Lastline NDR - Delayed Analysis and Growing Retry Queues Due to inserted_pcap Worker Failures
search cancel

Lastline NDR - Delayed Analysis and Growing Retry Queues Due to inserted_pcap Worker Failures

book

Article ID: 405147

calendar_today

Updated On:

Products

VMware vDefend Network Detection and Response

Issue/Introduction

Several customers have reported delayed analysis and high message volumes in RabbitMQ retry queues on their on-premise NSX Lastline installations. Affected environments exhibited symptoms such as:

  • Sluggish analysis pipelines

  • Eventual SIEM alert delays

  • Accumulating queue sizes, particularly within retry.N queues

Example queue status from rabbitmqctl: (When you run the queue command to check what queues are filling up,  cmd: rabbitmqctl -p llq_v1 list_queues | grep -v -w 0$, in the output, you'll see retry queues as below):

retry.0 334
retry.1 775
retry.2 419
retry.3 1976
retry.4 1927
retry.5 5539
 
This indicated repeated failed processing attempts for certain message types.

Cause

Upon further investigation, it was discovered that the messages piling up in retry queues—especially retry.5—had the routing key: inserted_pcaps.c2736

These messages are handled by the queue_worker_inserted-pcaps, which relies on the pcapapi component to interface with Suricata for analysis. The processing failures were traced back to the following:

  • The worker was receiving 500 INTERNAL SERVER ERROR responses from the pcapapi2 service.

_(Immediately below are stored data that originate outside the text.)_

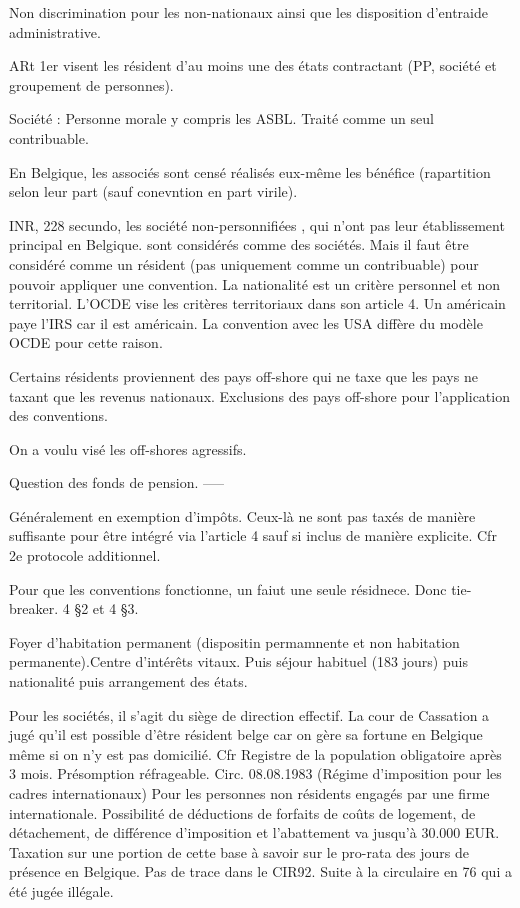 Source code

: \documentclass{book}
\begin{document}
Non discrimination pour les non-nationaux ainsi que les disposition d’entraide administrative.

ARt 1er visent les résident d’au moins une des états contractant (PP, société et groupement de personnes).

Société : Personne morale y compris les ASBL. Traité comme un seul contribuable. 

En Belgique, les associés sont censé réalisés eux-même les bénéfice (rapartition selon leur part (sauf conevntion en part virile).

INR, 228 secundo, les société non-personnifiées , qui n’ont pas leur établissement principal en Belgique. sont considérés comme des sociétés. Mais il faut être considéré comme un résident (pas uniquement comme un contribuable) pour pouvoir appliquer une convention. La nationalité est un critère personnel et non territorial. L’OCDE vise les critères territoriaux dans son article 4. Un américain paye l’IRS car il est américain. La convention avec les USA diffère du modèle OCDE pour cette raison.

Certains résidents proviennent des pays off-shore qui ne taxe que les pays ne taxant que les revenus nationaux. Exclusions des pays off-shore pour l’application des conventions.

On a voulu visé les off-shores agressifs.

Question des fonds de pension.
-----

Généralement en exemption d’impôts. Ceux-là ne sont pas taxés de manière suffisante pour être intégré via l’article 4 sauf si inclus de manière explicite. Cfr 2e protocole additionnel.


Pour que les conventions fonctionne, un faiut une seule résidnece. Donc tie-breaker. 4 §2 et 4 §3.

Foyer d’habitation permanent (dispositin permamnente et non habitation permanente).Centre d’intérêts vitaux. Puis séjour habituel (183 jours) puis nationalité puis arrangement des états.

Pour les sociétés, il s’agit du siège de direction effectif. La cour de Cassation a jugé qu’il est possible d’être résident belge car on gère sa fortune en Belgique même si on n’y est pas domicilié. Cfr Registre de la population obligatoire après 3 mois. Présomption réfrageable. Circ. 08.08.1983 (Régime d’imposition pour les cadres internationaux) Pour les personnes non résidents engagés par une firme internationale. Possibilité de déductions de forfaits de coûts de logement, de détachement, de différence d’imposition et l’abattement va jusqu’à 30.000 EUR. Taxation sur une portion de cette base à savoir sur le pro-rata des jours de présence en Belgique. Pas de trace dans le CIR92. Suite à la circulaire en 76 qui a été jugée illégale.
\end{document}
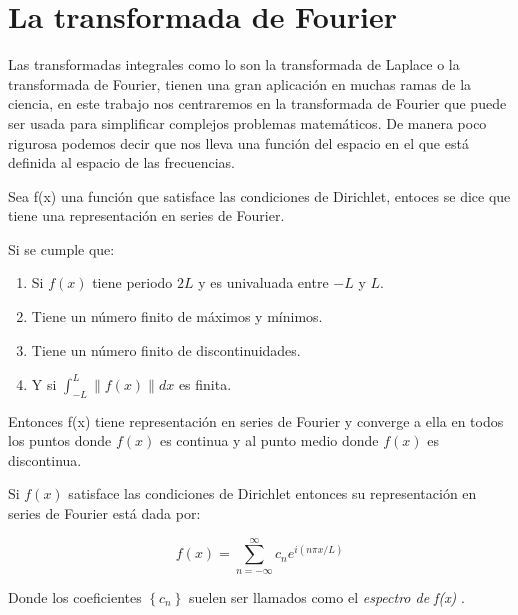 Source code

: \section{La transformada de Fourier}
\label{La transformada de Fourier}

Las transformadas integrales como lo son la transformada de Laplace o la transformada de Fourier, tienen una
gran aplicación en muchas ramas de la ciencia, en este trabajo nos centraremos en la transformada de Fourier
que puede ser usada para simplificar complejos problemas matemáticos. De manera poco rigurosa podemos decir
que nos lleva una función del espacio en el que está definida al espacio de las frecuencias.


Sea f(x) una función que satisface las condiciones de Dirichlet, entoces se dice que tiene una
representación en series de Fourier.


\begin{theorem}
  Si se cumple que:
  \begin{enumerate}
    \item Si $f(x)$ tiene periodo $2L$ y es univaluada entre $-L$ y $L$.
    \item Tiene un número finito de máximos y mínimos.
    \item Tiene un número finito de discontinuidades.
    \item Y si $\int_{-L}^{L} \| f(x) \| dx $ es finita.
  \end{enumerate}
  Entonces f(x) tiene representación en series de Fourier y converge a ella en todos los puntos donde
  $f(x)$ es continua y al punto medio donde $f(x)$ es discontinua.
\end{theorem}


\begin{definition}
  Si $f(x)$ satisface las condiciones de Dirichlet entonces su representación en series de Fourier está dada por:

  \begin{equation}
    f(x) = \sum_{n = -\infty}^{\infty} c_{n} e^{i\left( n\pi x / L \right) }
  \end{equation}

\end{definition}


Donde los coeficientes $\left\{ c_{n} \right\}$ suelen ser llamados como el \emph{espectro de f(x)} .


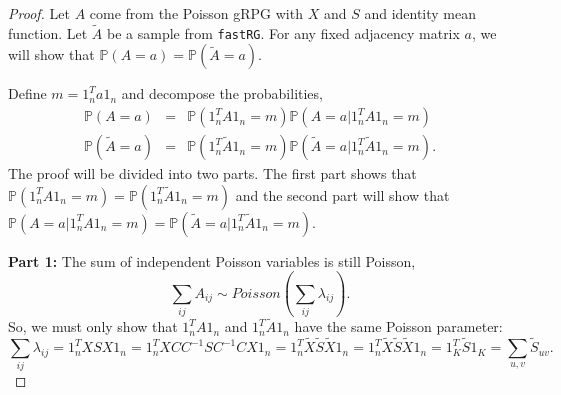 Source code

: \documentclass[twoside,11pt]{article}
\begin{document}
\begin{proof}
Let $A$ come from the Poisson gRPG with $X$ and $S$ and identity mean function.  Let $\tilde A$ be a sample from \texttt{fastRG}.   For any fixed adjacency matrix $a$, we will show that $\mathbb{P}(A = a)=\mathbb{P}(\tilde A = a)$.

Define $m = 1_n^Ta1_n$ and decompose the probabilities,
\begin{eqnarray}
\mathbb{P}(A = a) &=& \mathbb{P}(1_n^T A 1_n =m) \mathbb{P}(A=a| 1_n^T A 1_n =m) \\
\mathbb{P}(\tilde A = a) &=& \mathbb{P}(1_n^T \tilde A 1_n =m) \mathbb{P}(\tilde A=a| 1_n^T \tilde A 1_n =m).
\end{eqnarray}
The proof will be divided into two parts.  The first part shows that $\mathbb{P}(1_n^T A 1_n =m) = \mathbb{P}(1_n^T \tilde A 1_n =m)$ and the second part will show that  $\mathbb{P}(A=a| 1_n^T A 1_n =m) = \mathbb{P}(\tilde A=a| 1_n^T \tilde A 1_n =m)$.

\textbf{Part 1:} 
The sum of independent Poisson variables is still Poisson, 
\[\sum_{ij} A_{ij} \sim Poisson(\sum_{ij}\lambda_{ij}).\]  
So, we must only show that $1_n^T A 1_n$ and $1_n^T \tilde A 1_n$ have the same Poisson parameter:
\[\sum_{ij}\lambda_{ij} = 1_n^T X S X 1_n  =  1_n^T XC C^{-1} S C^{-1} C X 1_n  =  1_n^T \tilde X\tilde S \tilde X 1_n  =  1_n^T \tilde X\tilde S \tilde X 1_n  =  1_K^T \tilde S 1_K  =  \sum_{u,v} \tilde S_{uv}.\]





\end{proof}
\end{document}
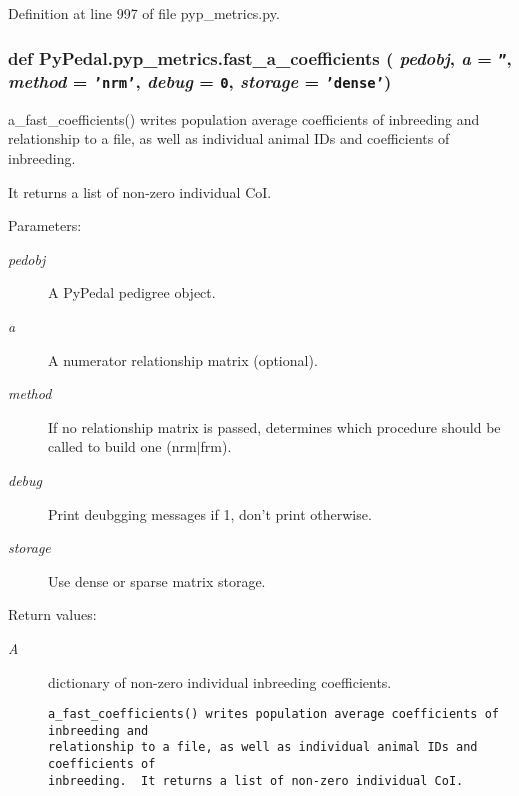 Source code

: Definition at line 997 of file pyp\_\-metrics.py.\hypertarget{namespacePyPedal_1_1pyp__metrics_b054b0e4d468ae4013645af61102f6f3}{
\subsubsection[fast\_\-a\_\-coefficients]{\setlength{\rightskip}{0pt plus 5cm}def Py\-Pedal.pyp\_\-metrics.fast\_\-a\_\-coefficients ( {\em pedobj},  {\em a} = {\tt ''},  {\em method} = {\tt 'nrm'},  {\em debug} = {\tt 0},  {\em storage} = {\tt 'dense'})}}
\label{namespacePyPedal_1_1pyp__metrics_b054b0e4d468ae4013645af61102f6f3}


a\_\-fast\_\-coefficients() writes population average coefficients of inbreeding and relationship to a file, as well as individual animal IDs and coefficients of inbreeding. 

It returns a list of non-zero individual Co\-I. \begin{Desc}
\item[Parameters:]
\begin{description}
\item[{\em pedobj}]A Py\-Pedal pedigree object. \item[{\em a}]A numerator relationship matrix (optional). \item[{\em method}]If no relationship matrix is passed, determines which procedure should be called to build one (nrm$|$frm). \item[{\em debug}]Print deubgging messages if 1, don't print otherwise. \item[{\em storage}]Use dense or sparse matrix storage. \end{description}
\end{Desc}
\begin{Desc}
\item[Return values:]
\begin{description}
\item[{\em A}]dictionary of non-zero individual inbreeding coefficients.

\footnotesize\begin{verbatim}a_fast_coefficients() writes population average coefficients of inbreeding and
relationship to a file, as well as individual animal IDs and coefficients of
inbreeding.  It returns a list of non-zero individual CoI.
\end{verbatim}
\normalsize
 \end{description}
\end{Desc}


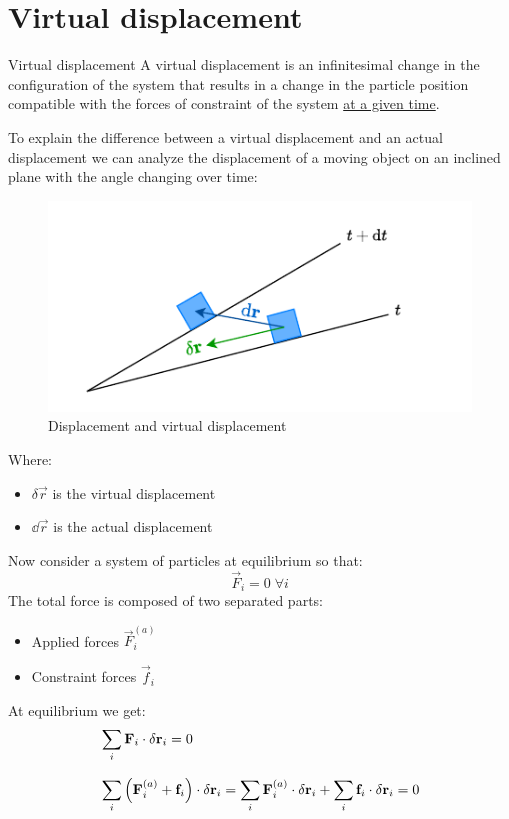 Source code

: \section{Virtual displacement}
\begin{definition}{Virtual displacement}
  A virtual displacement is an infinitesimal change in the configuration of the system that results in a change in the particle position compatible with the forces of constraint of the system \underline{at a given time}.
\end{definition}
To explain the difference between a virtual displacement and an actual displacement we can analyze the displacement of a moving object on an inclined plane with the angle changing over time:
\begin{figure}[H]
  \centering
  \includegraphics[width=0.5\linewidth]{res/svg/virtualdisplacement.drawio}
  \caption{Displacement and virtual displacement}
  \label{fig:image8}
\end{figure}
Where:
\begin{itemize}
    \item $\delta \vec{r}$ is the virtual displacement
    \item $\dd{\vec{r}}$ is the actual displacement
\end{itemize}
Now consider a system of particles at equilibrium so that:
\begin{equation}
    \vec{F}_i = 0\;\forall i
\end{equation}
The total force is composed of two separated parts:
\begin{itemize}
    \item Applied forces $\vec{F}^{(a)}_i$
    \item Constraint forces $\vec{f}_i$
\end{itemize}
At equilibrium we get:
\begin{equation}
    \begin{split}
      &\displaystyle\sum_i \vb{F}_i \cdot \delta \vb{r}_i = 0 \\[8pt]
      &\displaystyle\sum_i \left(\vb{F}^{(a)}_i + \vb{f}_i\right) \cdot \delta \vb{r}_i = \displaystyle\sum_i \vb{F}^{(a)}_i \cdot \delta \vb{r}_i + \displaystyle\sum_i \vb{f}_i \cdot \delta \vb{r}_i = 0
    \end{split}
\end{equation}
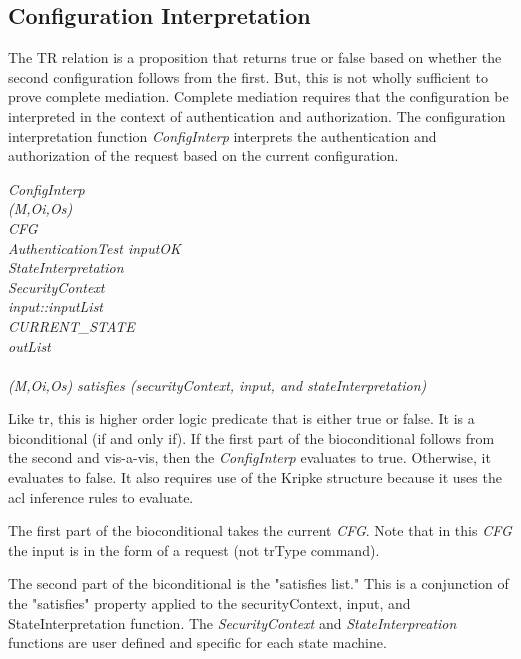 \documentclass[../../main/main.tex]{subfiles}
\begin{document}
\subsection{Configuration Interpretation}
The TR relation is a proposition that returns true or false based on whether the second configuration follows from the first.  But, this is not wholly sufficient to prove complete mediation.  Complete mediation requires that the configuration be interpreted in the context of authentication and authorization.  The configuration interpretation function \emph{ConfigInterp} interprets the authentication and authorization of the request based on the current configuration.  

\emph{
ConfigInterp\\
\hspace{1cm}(M,Oi,Os)\\
\hspace{1cm}CFG\\
\hspace{2cm}AuthenticationTest inputOK\\
\hspace{2cm}StateInterpretation \\
\hspace{2cm}SecurityContext\\
\hspace{2cm}input::inputList\\
\hspace{2cm}CURRENT_STATE\\
\hspace{2cm}outList\\
\hspace{1cm}\HOLSymConst{\HOLTokenEquiv{}}\\
\hspace{1cm} (M,Oi,Os) satisfies (securityContext, input, and stateInterpretation)
}

Like \gls{tr}, this is higher order logic predicate that is either true or false.  It is a biconditional (if and only if).  If the first part of the bioconditional follows from the second and vis-a-vis, then the \emph{ConfigInterp} evaluates to true.  Otherwise, it evaluates to false.  It also requires use of the Kripke structure because it uses the \gls{acl} inference rules to evaluate.  

The first part of the bioconditional takes the current \emph{CFG}.  Note that in this \emph{CFG} the input is in the form of a request (not trType command).  

The second part of the biconditional is the "satisfies list."  This is a conjunction of the "satisfies" property applied to the securityContext, input, and StateInterpretation function. The \emph{SecurityContext} and \emph{StateInterpreation} functions are user defined and specific for each state machine.
\end{document}
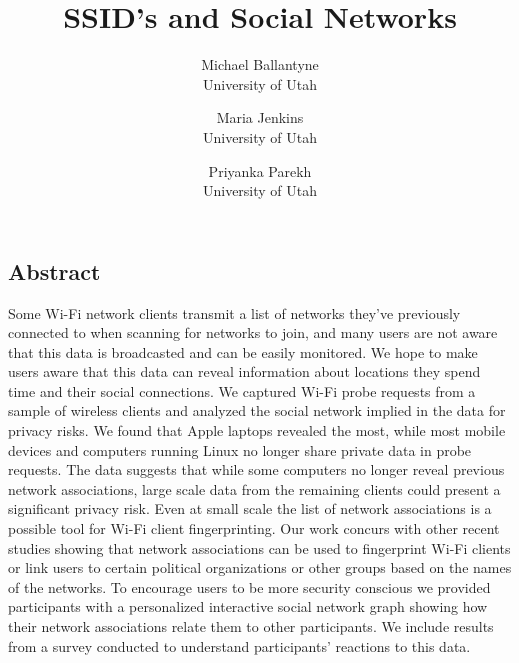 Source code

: \documentclass[letterpaper,twocolumn,10pt]{article}
\begin{document}
\date{}

\title{\Large \bf SSID's and Social Networks}

\author{
{\rm Michael Ballantyne}\\
University of Utah
\and
{\rm Maria Jenkins}\\
University of Utah
\and
{\rm Priyanka Parekh}\\
University of Utah
} 

\maketitle

\thispagestyle{empty}


\subsection*{Abstract}
Some Wi-Fi network clients transmit a list of networks they've
previously connected to when scanning for networks to join, and many
users are not aware that this data is broadcasted and can be easily
monitored. We hope to make users aware that this data can reveal
information about locations they spend time and their social
connections. We captured Wi-Fi probe requests from a sample of
wireless clients and analyzed the social network implied in the data
for privacy risks. We found that Apple laptops revealed the most,
while most mobile devices and computers running Linux no longer share
private data in probe requests. The data suggests that while some
computers no longer reveal previous network associations, large scale
data from the remaining clients could present a significant privacy
risk. Even at small scale the list of network associations is a
possible tool for Wi-Fi client fingerprinting. Our work concurs with
other recent studies showing that network associations can be used to
fingerprint Wi-Fi clients or link users to certain political organizations or other groups based on the names of the networks. To encourage
users to be more security conscious we provided participants with a
personalized interactive social network graph showing how their
network associations relate them to other participants. We include
results from a survey conducted to understand participants' reactions
to this data.
\end{document}
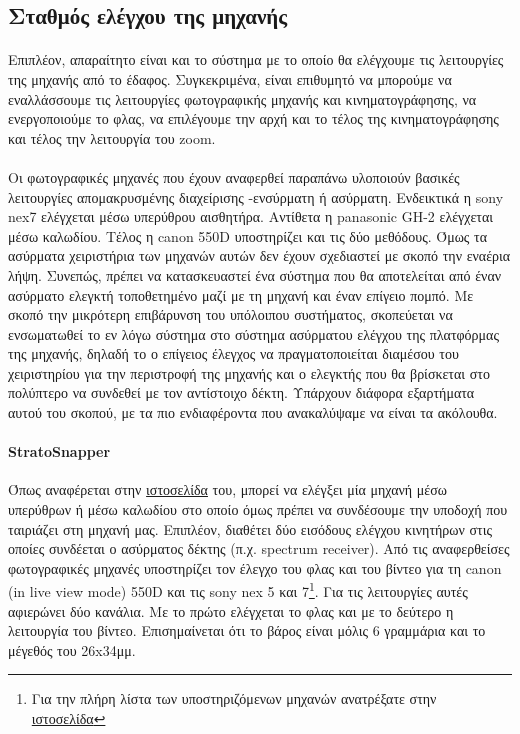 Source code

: \documentclass[a4paper, 12pt, twoside]{report}
\begin{document}
{{{{{{		\subsection{Σταθμός ελέγχου της μηχανής}	
			\paragraph{}{Επιπλέον, απαραίτητο είναι και το σύστημα με το οποίο θα ελέγχουμε τις λειτουργίες της μηχανής από το έδαφος. Συγκεκριμένα, είναι επιθυμητό να μπορούμε να εναλλάσσουμε τις λειτουργίες φωτογραφικής μηχανής και κινηματογράφησης, να ενεργοποιούμε το φλας, να επιλέγουμε την αρχή και το τέλος της κινηματογράφησης και τέλος την λειτουργία του zoom.
			}
			\paragraph{}{Οι φωτογραφικές μηχανές που έχουν αναφερθεί παραπάνω υλοποιούν βασικές λειτουργίες απομακρυσμένης διαχείρισης -ενσύρματη ή ασύρματη. Ενδεικτικά η sony nex7 ελέγχεται μέσω υπερύθρου αισθητήρα. Αντίθετα η panasonic GH-2 ελέγχεται μέσω καλωδίου. Τέλος η canon 550D υποστηρίζει και τις δύο μεθόδους. Όμως τα ασύρματα χειριστήρια των μηχανών αυτών δεν έχουν σχεδιαστεί με σκοπό την εναέρια λήψη. Συνεπώς, πρέπει να κατασκευαστεί ένα σύστημα που θα αποτελείται από έναν ασύρματο ελεγκτή τοποθετημένο μαζί με τη μηχανή και έναν επίγειο πομπό. Με σκοπό την μικρότερη επιβάρυνση του υπόλοιπου συστήματος, σκοπεύεται να ενσωματωθεί το εν λόγω σύστημα στο σύστημα ασύρματου ελέγχου της πλατφόρμας της μηχανής, δηλαδή το ο επίγειος έλεγχος να πραγματοποιείται διαμέσου του χειριστηρίου για την περιστροφή της μηχανής και ο ελεγκτής που θα βρίσκεται στο πολύπτερο να συνδεθεί με τον αντίστοιχο δέκτη. Υπάρχουν διάφορα εξαρτήματα αυτού του σκοπού, με τα πιο ενδιαφέροντα που ανακαλύψαμε να είναι τα ακόλουθα.
			}
			\paragraph{StratoSnapper}{Όπως αναφέρεται στην \href{http://littlesmartthings.com/stratosnapper/}{ιστοσελίδα} του, μπορεί να ελέγξει μία μηχανή μέσω υπερύθρων ή μέσω καλωδίου στο οποίο όμως πρέπει να συνδέσουμε την υποδοχή που ταιριάζει στη μηχανή μας. Επιπλέον, διαθέτει δύο εισόδους ελέγχου κινητήρων στις οποίες συνδέεται ο ασύρματος δέκτης (π.χ. spectrum receiver). Από τις αναφερθείσες φωτογραφικές μηχανές υποστηρίζει τον έλεγχο του φλας και του βίντεο για τη canon (in live view mode) 550D και τις sony nex 5 και 7\footnote{Για την πλήρη λίστα των υποστηριζόμενων μηχανών ανατρέξατε στην \href{http://littlesmartthings.com/stratosnapper-supported-cameras/}{ιστοσελίδα}}. Για τις λειτουργίες αυτές αφιερώνει δύο κανάλια. Με το πρώτο ελέγχεται το φλας και με το δεύτερο η λειτουργία του βίντεο. Επισημαίνεται ότι το βάρος είναι μόλις 6 γραμμάρια και το μέγεθός του 26x34μμ.
			}
}}}}}}
\end{document}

  • These errors originated from a Python exception in suricata.py: AttributeError: 'AlprotoDns' object has no attribute 'rdata'

  • The error stems from a mismatch between the pcapapi plugin logic and newer versions of Suricata-EVE JSON structures.

  • As a result, the message processing fails, enters an exponential backoff retry loop, and eventually overflows the retry queues.

Additional observations:

  • No significant logs were found in /var/log/suricata or through journalctl.

  • Suricata in this case was running directly on the manager node (not in a container).

Resolution

If you encounter this issue, kindly contact Broadcom support.

Additional Information

Additional Context: Retry Queues in RabbitMQ

  • The retry.N queues are part of an exponential backoff system for transient errors.

  • They store failed messages temporarily before retrying with increasing delay.

  • Messages are routed back to their original queue after TTL expiry for reprocessing.

  • Once max retries are exceeded, messages may be silently dropped if no binding exists for the current retry_count.